Take the lines below beginning at the line that has "1. Vyberte položku Hľadať >" and stopping after the line that has "The page is built with Angular.", and print them exactly as they are, with no other lines.
Record set Block Start
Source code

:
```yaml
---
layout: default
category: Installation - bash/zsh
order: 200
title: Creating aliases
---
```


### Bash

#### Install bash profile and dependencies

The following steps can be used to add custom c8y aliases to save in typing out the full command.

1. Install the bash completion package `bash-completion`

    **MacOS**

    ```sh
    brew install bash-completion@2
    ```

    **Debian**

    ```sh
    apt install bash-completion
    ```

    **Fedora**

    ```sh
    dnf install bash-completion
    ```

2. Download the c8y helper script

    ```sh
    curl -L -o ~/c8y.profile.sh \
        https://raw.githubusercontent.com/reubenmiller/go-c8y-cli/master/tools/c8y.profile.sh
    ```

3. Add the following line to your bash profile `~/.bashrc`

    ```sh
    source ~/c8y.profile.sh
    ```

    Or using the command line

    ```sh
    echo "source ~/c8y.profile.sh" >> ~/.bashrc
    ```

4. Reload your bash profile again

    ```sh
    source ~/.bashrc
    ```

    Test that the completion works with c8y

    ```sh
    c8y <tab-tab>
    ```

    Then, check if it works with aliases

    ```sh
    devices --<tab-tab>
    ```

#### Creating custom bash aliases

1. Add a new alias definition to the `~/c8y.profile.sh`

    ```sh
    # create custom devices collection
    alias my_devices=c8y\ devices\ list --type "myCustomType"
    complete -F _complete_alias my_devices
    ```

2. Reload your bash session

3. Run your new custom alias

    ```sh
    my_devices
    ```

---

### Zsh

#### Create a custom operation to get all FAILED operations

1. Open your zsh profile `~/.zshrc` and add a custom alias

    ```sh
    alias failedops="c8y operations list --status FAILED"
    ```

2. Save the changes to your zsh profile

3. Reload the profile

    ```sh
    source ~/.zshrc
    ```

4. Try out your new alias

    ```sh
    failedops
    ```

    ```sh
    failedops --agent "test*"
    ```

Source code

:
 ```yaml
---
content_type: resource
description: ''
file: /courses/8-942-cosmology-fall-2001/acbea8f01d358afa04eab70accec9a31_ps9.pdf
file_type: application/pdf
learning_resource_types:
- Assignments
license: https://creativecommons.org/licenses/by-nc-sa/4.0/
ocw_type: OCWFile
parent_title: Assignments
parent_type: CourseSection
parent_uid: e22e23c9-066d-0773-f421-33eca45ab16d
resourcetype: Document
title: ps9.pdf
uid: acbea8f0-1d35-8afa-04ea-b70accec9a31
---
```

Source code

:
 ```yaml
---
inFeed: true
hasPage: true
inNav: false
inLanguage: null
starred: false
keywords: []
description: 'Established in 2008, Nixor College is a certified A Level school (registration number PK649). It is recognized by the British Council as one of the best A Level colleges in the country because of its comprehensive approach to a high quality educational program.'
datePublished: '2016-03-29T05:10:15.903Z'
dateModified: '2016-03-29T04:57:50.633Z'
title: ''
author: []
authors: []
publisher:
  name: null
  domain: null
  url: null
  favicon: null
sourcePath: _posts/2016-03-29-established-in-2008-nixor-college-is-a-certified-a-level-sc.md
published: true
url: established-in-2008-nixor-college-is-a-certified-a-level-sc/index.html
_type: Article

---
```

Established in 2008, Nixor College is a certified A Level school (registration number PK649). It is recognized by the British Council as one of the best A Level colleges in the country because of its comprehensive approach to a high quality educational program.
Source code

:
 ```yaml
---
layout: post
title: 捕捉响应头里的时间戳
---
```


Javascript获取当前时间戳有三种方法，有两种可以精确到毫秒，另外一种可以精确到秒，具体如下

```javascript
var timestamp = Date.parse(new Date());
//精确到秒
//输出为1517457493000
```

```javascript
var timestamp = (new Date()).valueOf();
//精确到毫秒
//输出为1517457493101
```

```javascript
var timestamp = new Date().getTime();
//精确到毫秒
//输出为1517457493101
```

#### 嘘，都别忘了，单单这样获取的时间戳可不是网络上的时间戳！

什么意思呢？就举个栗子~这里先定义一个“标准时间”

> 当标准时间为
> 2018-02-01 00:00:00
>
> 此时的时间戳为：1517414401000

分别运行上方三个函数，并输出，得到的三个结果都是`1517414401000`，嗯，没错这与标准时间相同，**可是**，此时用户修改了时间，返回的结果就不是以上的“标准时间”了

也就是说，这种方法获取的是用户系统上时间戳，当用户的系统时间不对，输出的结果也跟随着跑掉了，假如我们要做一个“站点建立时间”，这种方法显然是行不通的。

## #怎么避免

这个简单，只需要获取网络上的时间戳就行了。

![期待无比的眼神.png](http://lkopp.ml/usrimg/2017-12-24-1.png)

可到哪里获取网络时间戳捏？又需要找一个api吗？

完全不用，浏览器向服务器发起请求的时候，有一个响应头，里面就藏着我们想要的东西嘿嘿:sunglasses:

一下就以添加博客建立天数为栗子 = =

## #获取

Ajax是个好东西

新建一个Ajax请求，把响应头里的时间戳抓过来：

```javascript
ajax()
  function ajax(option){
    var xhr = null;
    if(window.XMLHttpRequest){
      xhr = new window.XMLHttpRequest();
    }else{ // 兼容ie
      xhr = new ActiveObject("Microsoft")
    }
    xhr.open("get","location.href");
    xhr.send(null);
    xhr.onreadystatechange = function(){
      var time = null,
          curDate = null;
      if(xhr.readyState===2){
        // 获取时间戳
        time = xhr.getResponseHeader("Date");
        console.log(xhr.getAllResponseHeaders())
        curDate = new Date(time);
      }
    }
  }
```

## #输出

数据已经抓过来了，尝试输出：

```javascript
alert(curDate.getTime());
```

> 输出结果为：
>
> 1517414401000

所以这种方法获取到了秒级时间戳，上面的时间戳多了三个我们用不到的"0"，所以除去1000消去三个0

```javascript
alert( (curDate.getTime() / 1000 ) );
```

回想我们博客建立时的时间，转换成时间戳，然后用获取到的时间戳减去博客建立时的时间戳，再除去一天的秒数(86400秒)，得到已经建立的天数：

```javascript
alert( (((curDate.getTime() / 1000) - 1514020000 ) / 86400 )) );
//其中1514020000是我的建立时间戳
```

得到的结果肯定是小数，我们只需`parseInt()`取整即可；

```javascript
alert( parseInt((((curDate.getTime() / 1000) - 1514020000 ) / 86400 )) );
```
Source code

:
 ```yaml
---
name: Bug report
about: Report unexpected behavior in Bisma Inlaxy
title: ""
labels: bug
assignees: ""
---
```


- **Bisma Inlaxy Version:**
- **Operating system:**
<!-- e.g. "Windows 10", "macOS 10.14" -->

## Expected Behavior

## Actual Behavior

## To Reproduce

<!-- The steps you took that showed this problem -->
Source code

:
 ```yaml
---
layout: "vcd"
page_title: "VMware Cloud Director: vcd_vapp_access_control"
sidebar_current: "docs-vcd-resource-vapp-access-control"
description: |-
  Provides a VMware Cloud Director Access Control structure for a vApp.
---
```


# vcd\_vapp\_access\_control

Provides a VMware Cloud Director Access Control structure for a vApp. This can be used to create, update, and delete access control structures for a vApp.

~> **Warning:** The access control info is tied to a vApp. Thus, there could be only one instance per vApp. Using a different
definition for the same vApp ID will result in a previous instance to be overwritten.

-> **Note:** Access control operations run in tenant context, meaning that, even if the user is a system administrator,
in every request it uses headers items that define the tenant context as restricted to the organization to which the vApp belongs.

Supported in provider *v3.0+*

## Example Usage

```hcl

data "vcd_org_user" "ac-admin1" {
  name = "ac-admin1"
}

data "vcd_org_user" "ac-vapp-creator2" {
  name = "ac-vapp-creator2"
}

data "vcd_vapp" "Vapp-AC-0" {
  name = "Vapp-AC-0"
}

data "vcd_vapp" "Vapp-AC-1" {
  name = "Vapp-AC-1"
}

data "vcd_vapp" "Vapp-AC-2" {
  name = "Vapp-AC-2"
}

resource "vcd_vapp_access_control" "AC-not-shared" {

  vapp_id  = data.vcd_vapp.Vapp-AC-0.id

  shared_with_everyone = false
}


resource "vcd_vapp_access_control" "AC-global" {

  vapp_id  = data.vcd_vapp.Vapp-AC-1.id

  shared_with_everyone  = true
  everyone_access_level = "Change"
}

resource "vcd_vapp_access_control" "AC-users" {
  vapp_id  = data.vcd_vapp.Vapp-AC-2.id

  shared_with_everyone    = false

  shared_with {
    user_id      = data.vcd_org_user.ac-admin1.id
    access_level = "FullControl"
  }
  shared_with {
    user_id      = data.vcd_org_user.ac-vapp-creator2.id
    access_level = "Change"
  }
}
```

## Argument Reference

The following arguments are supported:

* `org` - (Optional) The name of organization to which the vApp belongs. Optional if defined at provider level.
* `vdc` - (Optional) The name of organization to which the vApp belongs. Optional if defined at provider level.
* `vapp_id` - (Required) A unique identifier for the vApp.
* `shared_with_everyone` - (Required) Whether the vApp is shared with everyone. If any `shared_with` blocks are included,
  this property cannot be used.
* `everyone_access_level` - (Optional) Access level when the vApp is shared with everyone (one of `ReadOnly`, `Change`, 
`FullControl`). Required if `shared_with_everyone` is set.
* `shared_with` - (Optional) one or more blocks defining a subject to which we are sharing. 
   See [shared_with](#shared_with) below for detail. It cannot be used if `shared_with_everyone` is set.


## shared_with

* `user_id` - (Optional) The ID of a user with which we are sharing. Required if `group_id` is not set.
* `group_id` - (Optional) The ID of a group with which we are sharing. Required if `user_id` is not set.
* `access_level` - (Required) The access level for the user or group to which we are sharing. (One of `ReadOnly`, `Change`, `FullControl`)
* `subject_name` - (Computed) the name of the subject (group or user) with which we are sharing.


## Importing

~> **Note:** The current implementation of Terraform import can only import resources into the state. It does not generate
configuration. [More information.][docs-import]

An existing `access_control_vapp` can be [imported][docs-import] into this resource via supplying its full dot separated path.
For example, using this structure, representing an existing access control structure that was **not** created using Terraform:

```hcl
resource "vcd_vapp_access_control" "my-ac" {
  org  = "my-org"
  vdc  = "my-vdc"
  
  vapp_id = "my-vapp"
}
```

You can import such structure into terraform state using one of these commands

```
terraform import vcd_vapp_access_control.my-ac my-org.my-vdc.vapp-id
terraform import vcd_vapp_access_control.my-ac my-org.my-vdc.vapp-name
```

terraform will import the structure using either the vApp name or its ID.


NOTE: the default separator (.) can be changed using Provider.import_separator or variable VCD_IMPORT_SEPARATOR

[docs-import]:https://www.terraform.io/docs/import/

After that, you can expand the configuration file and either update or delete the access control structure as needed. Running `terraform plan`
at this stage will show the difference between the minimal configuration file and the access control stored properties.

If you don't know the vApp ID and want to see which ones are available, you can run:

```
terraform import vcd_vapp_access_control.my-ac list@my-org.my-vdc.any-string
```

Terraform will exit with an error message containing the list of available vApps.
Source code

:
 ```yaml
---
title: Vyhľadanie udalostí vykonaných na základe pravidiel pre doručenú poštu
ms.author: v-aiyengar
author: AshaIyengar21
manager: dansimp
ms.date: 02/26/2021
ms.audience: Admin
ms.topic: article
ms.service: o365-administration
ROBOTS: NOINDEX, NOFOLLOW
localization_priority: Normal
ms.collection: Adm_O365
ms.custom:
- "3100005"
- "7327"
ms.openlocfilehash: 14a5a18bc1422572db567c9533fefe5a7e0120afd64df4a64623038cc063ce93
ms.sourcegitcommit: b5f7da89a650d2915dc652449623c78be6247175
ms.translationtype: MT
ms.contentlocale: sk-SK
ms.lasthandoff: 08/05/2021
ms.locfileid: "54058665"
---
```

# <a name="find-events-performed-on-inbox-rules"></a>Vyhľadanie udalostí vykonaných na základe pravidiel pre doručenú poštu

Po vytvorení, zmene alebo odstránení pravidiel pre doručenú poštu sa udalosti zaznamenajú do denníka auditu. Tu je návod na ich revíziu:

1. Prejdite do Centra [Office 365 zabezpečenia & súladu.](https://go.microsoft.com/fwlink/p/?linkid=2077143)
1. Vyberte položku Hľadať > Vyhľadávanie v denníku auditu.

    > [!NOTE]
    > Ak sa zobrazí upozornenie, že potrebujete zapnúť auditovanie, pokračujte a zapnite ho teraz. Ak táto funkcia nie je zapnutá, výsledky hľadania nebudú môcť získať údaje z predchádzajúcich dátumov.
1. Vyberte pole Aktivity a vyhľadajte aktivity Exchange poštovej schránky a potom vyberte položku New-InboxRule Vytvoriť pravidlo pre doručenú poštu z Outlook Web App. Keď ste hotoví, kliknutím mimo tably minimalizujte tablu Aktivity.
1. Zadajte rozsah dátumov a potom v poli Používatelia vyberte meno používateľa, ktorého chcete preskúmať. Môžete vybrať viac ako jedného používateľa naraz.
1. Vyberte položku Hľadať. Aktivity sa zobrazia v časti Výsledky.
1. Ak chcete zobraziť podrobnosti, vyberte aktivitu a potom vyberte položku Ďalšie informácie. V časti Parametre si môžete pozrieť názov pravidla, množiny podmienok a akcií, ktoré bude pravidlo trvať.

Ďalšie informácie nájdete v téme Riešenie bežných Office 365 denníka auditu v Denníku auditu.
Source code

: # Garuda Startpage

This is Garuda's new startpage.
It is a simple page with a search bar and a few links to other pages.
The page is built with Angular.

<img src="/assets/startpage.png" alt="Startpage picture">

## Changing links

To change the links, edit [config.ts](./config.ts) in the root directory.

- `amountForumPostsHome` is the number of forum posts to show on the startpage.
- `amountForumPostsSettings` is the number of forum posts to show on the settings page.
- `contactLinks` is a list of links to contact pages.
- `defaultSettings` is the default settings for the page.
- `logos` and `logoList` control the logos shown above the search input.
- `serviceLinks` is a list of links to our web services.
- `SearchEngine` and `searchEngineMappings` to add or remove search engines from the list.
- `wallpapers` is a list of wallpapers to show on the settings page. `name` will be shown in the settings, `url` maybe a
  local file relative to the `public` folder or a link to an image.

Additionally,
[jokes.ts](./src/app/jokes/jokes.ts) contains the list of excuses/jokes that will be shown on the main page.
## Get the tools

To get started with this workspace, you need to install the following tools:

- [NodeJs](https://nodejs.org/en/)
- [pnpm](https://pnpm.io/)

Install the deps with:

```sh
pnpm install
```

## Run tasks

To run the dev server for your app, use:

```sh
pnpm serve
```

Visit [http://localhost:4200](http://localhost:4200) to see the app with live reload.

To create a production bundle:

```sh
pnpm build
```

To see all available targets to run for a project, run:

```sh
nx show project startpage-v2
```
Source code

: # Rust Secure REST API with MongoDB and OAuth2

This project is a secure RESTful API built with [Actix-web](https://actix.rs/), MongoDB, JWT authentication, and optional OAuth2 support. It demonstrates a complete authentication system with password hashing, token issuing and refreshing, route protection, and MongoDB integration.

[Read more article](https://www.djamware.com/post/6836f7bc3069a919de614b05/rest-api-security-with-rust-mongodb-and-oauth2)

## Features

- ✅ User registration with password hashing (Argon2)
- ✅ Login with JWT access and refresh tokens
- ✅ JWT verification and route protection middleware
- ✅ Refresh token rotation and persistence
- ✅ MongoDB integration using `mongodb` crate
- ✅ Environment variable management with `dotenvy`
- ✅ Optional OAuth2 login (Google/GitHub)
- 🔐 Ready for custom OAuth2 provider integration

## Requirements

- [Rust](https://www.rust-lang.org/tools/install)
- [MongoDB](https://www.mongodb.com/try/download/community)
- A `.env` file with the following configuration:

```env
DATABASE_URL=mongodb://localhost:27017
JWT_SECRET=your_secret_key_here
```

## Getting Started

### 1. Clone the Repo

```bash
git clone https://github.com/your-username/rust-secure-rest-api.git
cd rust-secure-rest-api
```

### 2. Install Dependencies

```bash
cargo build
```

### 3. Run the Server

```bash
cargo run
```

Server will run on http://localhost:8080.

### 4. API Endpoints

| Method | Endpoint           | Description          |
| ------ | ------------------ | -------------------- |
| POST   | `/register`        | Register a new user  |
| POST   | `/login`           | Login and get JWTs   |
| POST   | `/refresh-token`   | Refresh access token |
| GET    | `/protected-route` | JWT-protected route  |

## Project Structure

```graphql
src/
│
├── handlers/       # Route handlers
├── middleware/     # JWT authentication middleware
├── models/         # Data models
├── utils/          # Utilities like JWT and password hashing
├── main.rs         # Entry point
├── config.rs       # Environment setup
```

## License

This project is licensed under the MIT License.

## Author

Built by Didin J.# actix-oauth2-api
Record set Block End
* _Answer space_
1. Vyberte položku Hľadať > Vyhľadávanie v denníku auditu.

    > [!NOTE]
    > Ak sa zobrazí upozornenie, že potrebujete zapnúť auditovanie, pokračujte a zapnite ho teraz. Ak táto funkcia nie je zapnutá, výsledky hľadania nebudú môcť získať údaje z predchádzajúcich dátumov.
1. Vyberte pole Aktivity a vyhľadajte aktivity Exchange poštovej schránky a potom vyberte položku New-InboxRule Vytvoriť pravidlo pre doručenú poštu z Outlook Web App. Keď ste hotoví, kliknutím mimo tably minimalizujte tablu Aktivity.
1. Zadajte rozsah dátumov a potom v poli Používatelia vyberte meno používateľa, ktorého chcete preskúmať. Môžete vybrať viac ako jedného používateľa naraz.
1. Vyberte položku Hľadať. Aktivity sa zobrazia v časti Výsledky.
1. Ak chcete zobraziť podrobnosti, vyberte aktivitu a potom vyberte položku Ďalšie informácie. V časti Parametre si môžete pozrieť názov pravidla, množiny podmienok a akcií, ktoré bude pravidlo trvať.

Ďalšie informácie nájdete v téme Riešenie bežných Office 365 denníka auditu v Denníku auditu.
Source code

: # Garuda Startpage

This is Garuda's new startpage.
It is a simple page with a search bar and a few links to other pages.
The page is built with Angular.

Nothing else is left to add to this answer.